BEGIN INPUT
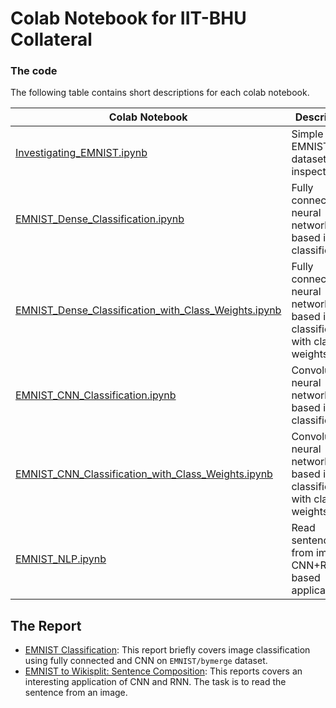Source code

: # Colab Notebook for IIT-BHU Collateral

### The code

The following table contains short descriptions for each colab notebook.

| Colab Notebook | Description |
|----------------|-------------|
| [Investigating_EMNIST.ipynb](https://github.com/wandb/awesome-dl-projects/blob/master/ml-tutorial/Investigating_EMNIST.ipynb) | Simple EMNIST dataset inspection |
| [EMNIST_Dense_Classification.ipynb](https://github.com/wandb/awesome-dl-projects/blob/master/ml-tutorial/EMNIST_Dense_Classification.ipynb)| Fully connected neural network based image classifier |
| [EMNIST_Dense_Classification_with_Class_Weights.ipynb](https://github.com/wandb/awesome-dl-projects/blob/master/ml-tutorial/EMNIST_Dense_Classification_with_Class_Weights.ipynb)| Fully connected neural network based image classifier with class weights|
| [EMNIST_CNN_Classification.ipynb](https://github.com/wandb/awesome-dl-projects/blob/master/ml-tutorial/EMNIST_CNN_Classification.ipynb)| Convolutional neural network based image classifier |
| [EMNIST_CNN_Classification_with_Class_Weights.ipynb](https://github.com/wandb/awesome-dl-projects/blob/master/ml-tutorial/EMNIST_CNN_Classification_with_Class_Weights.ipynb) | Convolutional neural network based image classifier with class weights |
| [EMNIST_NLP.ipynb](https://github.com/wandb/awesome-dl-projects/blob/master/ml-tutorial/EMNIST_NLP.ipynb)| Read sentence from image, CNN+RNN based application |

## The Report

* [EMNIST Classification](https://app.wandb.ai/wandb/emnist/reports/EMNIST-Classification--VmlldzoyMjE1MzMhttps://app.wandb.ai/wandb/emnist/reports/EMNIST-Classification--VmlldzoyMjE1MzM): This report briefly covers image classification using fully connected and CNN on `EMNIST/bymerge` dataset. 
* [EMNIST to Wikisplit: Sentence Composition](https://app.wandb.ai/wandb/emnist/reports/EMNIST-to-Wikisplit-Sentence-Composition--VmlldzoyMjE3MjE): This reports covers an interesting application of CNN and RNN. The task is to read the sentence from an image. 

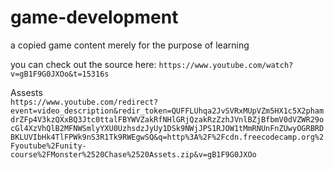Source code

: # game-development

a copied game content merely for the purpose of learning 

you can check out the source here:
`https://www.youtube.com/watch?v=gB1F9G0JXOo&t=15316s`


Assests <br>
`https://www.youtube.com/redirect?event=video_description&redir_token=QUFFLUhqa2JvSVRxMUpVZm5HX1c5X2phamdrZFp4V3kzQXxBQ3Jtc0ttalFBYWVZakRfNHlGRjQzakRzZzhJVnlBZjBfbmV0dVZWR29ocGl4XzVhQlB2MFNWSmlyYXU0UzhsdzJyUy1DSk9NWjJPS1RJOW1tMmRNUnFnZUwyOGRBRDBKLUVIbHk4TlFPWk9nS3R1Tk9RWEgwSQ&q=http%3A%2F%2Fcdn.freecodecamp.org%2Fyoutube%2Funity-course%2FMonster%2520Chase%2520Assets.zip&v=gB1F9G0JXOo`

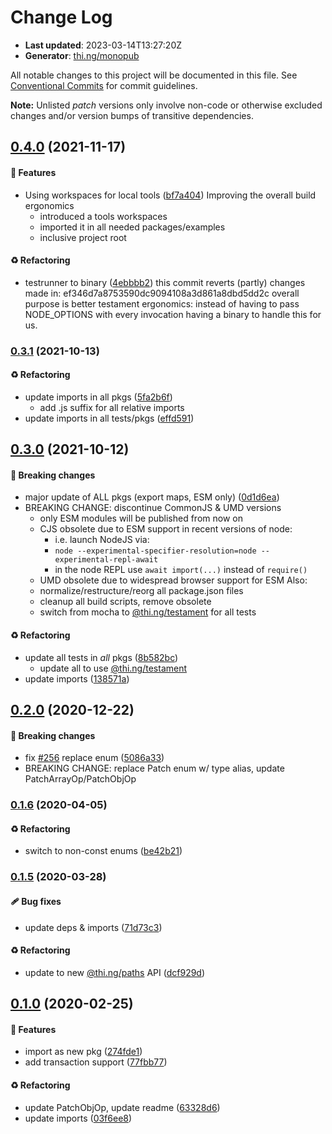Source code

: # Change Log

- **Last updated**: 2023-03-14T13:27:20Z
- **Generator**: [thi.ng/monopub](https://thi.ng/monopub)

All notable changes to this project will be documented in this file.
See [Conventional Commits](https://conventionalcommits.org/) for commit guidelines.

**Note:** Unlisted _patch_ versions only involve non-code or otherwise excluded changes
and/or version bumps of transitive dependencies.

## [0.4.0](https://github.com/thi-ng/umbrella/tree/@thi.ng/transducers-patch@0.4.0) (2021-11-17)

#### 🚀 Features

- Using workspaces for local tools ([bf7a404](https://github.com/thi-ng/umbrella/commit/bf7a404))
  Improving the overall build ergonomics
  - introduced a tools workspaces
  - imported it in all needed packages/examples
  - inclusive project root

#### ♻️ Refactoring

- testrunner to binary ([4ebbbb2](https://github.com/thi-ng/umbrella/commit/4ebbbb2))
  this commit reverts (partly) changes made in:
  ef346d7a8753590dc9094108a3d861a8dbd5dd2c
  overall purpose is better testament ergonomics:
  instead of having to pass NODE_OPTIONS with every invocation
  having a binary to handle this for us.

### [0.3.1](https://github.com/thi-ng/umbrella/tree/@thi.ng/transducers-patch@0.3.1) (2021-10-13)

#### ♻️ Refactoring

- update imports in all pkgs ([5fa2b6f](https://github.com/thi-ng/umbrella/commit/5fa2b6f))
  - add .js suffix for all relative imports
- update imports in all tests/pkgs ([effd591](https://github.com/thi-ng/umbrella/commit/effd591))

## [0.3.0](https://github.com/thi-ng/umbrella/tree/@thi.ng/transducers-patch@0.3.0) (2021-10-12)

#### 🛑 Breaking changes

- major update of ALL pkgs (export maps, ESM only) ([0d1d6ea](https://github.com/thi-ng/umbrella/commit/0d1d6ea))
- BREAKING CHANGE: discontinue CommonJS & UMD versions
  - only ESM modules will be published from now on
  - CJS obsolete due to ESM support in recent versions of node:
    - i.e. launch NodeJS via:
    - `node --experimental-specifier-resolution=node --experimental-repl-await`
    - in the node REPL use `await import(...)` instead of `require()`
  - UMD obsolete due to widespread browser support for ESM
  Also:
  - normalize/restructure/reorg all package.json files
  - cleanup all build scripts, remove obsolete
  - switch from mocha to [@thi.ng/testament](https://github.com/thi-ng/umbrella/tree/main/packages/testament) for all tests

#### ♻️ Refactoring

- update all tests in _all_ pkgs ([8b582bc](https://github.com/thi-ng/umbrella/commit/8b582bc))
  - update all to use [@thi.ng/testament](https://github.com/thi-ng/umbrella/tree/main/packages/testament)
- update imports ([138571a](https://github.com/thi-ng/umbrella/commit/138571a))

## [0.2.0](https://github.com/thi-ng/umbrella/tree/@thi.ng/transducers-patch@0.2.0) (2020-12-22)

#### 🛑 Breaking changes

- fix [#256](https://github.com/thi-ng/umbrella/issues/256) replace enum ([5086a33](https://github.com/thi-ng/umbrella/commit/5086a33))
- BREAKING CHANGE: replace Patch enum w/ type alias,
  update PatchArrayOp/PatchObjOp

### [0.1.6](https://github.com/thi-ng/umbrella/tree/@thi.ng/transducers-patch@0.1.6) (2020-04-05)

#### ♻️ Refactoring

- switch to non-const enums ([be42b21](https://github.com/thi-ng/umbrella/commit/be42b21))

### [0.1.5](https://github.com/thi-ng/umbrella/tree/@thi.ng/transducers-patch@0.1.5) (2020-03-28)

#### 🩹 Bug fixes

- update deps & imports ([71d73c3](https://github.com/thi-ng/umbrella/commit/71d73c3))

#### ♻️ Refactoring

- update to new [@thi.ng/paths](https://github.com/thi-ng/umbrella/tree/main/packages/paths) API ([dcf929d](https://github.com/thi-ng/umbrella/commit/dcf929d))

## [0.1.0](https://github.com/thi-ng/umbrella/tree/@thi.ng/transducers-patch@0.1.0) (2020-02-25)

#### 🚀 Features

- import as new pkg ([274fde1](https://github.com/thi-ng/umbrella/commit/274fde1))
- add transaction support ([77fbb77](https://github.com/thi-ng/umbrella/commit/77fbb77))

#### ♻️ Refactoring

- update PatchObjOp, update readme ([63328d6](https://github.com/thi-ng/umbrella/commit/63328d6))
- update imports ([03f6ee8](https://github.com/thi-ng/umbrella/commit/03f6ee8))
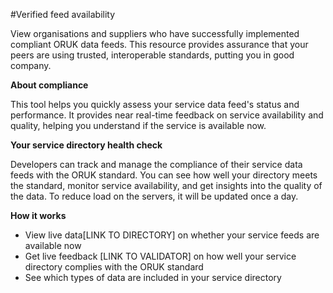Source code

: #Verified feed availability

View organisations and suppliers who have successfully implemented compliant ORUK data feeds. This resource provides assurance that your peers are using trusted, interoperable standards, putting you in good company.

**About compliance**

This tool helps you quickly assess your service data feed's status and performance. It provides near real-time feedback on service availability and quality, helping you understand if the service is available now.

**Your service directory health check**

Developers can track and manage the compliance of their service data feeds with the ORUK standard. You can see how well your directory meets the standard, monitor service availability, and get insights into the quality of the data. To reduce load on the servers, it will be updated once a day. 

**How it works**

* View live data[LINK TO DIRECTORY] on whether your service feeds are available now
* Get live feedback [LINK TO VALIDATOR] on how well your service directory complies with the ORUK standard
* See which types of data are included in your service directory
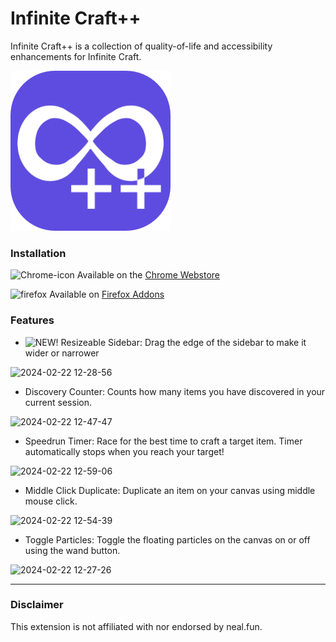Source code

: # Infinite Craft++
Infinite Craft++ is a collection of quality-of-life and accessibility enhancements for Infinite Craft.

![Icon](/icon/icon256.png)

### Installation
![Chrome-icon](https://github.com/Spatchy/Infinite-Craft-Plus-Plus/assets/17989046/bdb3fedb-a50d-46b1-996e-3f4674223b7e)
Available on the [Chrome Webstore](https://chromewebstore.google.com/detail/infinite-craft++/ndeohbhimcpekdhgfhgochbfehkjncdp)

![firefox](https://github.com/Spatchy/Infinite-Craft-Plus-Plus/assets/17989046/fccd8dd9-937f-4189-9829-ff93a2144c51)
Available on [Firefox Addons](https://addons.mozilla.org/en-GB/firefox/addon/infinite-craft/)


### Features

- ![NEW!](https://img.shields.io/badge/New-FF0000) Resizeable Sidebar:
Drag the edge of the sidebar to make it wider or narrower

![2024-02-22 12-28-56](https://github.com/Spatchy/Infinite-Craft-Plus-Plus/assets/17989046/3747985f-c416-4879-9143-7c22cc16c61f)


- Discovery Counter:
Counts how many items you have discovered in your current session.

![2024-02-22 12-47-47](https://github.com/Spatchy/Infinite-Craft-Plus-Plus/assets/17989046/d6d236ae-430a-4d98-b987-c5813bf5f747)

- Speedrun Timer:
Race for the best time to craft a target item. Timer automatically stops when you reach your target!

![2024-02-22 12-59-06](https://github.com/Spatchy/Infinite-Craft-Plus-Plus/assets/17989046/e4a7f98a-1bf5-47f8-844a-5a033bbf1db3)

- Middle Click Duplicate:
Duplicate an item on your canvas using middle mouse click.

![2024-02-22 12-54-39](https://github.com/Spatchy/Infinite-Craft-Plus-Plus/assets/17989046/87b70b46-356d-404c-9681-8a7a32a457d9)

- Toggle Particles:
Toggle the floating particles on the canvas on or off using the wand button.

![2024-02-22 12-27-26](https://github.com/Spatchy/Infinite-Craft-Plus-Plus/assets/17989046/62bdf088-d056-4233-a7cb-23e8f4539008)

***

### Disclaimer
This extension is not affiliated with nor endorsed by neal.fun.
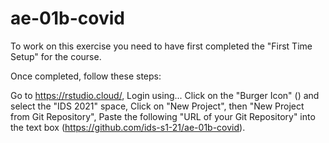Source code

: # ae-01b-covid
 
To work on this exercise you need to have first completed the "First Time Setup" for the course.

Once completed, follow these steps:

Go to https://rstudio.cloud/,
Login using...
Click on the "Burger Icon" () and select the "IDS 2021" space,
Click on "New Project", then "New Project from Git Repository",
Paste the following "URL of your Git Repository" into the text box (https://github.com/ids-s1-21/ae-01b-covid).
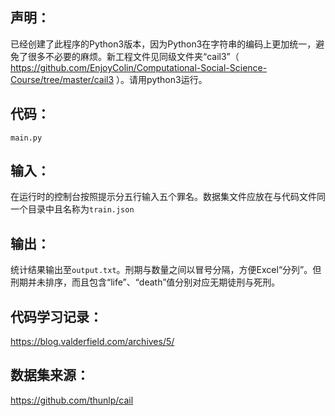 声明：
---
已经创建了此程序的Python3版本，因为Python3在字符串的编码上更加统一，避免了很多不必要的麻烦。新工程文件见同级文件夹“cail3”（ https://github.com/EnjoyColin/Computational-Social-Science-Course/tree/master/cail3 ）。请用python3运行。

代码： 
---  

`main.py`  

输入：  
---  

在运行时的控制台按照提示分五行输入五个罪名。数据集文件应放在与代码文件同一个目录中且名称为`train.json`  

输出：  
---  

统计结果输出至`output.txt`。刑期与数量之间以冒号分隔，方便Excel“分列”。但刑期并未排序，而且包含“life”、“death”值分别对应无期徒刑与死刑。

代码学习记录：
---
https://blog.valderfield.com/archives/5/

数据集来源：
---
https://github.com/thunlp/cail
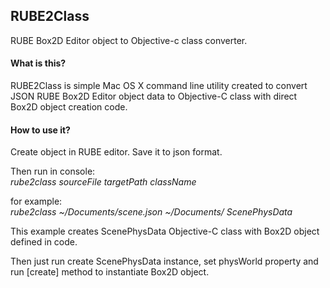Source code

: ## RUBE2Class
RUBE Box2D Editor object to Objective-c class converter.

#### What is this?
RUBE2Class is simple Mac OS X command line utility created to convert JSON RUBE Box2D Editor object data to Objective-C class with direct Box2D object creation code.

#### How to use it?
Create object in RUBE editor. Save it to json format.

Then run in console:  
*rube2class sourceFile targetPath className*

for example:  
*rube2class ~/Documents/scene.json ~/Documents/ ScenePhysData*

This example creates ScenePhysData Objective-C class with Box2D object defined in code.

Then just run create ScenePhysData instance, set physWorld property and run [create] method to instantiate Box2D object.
END INPUT
• EXERCISE: The answer must consist of every line from the data that holds the string "Objective".

• TASK ANSWER:
RUBE Box2D Editor object to Objective-c class converter.
RUBE2Class is simple Mac OS X command line utility created to convert JSON RUBE Box2D Editor object data to Objective-C class with direct Box2D object creation code.
This example creates ScenePhysData Objective-C class with Box2D object defined in code.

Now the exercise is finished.